WORK REQUIRED
Among the records below, find each line that includes the string "waveforms" and copy it.

DATA PROVIDED below:

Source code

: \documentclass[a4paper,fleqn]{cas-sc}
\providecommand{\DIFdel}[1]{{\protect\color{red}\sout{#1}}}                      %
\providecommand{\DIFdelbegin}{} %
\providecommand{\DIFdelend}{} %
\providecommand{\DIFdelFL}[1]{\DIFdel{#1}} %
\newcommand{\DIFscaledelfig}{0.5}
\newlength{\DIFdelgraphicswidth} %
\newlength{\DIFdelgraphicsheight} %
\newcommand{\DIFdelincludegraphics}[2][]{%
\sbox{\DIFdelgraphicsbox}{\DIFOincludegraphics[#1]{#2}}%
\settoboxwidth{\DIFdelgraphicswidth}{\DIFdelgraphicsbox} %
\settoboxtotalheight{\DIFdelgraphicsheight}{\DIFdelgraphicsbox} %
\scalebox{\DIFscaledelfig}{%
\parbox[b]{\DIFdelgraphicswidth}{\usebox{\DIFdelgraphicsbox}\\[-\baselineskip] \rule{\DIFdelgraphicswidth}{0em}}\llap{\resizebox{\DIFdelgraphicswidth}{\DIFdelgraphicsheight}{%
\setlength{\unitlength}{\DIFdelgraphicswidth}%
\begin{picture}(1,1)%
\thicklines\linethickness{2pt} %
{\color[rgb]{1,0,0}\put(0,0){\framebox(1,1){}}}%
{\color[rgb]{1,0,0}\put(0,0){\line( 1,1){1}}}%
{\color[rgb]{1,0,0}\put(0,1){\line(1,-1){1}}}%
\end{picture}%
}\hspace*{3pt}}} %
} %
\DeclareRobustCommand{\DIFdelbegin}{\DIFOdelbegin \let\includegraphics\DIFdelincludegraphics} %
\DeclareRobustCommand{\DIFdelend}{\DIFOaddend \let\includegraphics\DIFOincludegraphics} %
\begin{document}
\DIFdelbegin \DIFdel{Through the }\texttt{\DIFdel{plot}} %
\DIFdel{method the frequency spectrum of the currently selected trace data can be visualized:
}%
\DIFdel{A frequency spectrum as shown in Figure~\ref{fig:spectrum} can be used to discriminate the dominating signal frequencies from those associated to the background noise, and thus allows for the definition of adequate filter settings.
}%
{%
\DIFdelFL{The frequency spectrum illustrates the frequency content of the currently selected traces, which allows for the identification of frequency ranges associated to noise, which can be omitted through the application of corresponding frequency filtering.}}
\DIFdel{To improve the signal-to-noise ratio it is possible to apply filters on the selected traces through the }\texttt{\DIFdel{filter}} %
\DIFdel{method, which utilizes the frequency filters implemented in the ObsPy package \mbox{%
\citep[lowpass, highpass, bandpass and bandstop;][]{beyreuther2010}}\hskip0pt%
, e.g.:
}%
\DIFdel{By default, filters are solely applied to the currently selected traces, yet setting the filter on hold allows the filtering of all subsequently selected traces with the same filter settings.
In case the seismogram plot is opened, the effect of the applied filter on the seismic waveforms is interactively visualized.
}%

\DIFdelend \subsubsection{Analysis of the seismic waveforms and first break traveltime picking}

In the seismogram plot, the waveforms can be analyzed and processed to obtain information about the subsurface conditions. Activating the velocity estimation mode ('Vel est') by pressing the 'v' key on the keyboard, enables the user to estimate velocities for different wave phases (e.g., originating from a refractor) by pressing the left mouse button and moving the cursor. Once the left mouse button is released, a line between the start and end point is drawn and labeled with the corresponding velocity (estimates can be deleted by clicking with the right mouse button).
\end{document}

End of DATA PROVIDED.

YOUR SOLUTION
In case the seismogram plot is opened, the effect of the applied filter on the seismic waveforms is interactively visualized.
\DIFdelend \subsubsection{Analysis of the seismic waveforms and first break traveltime picking}
In the seismogram plot, the waveforms can be analyzed and processed to obtain information about the subsurface conditions. Activating the velocity estimation mode ('Vel est') by pressing the 'v' key on the keyboard, enables the user to estimate velocities for different wave phases (e.g., originating from a refractor) by pressing the left mouse button and moving the cursor. Once the left mouse button is released, a line between the start and end point is drawn and labeled with the corresponding velocity (estimates can be deleted by clicking with the right mouse button).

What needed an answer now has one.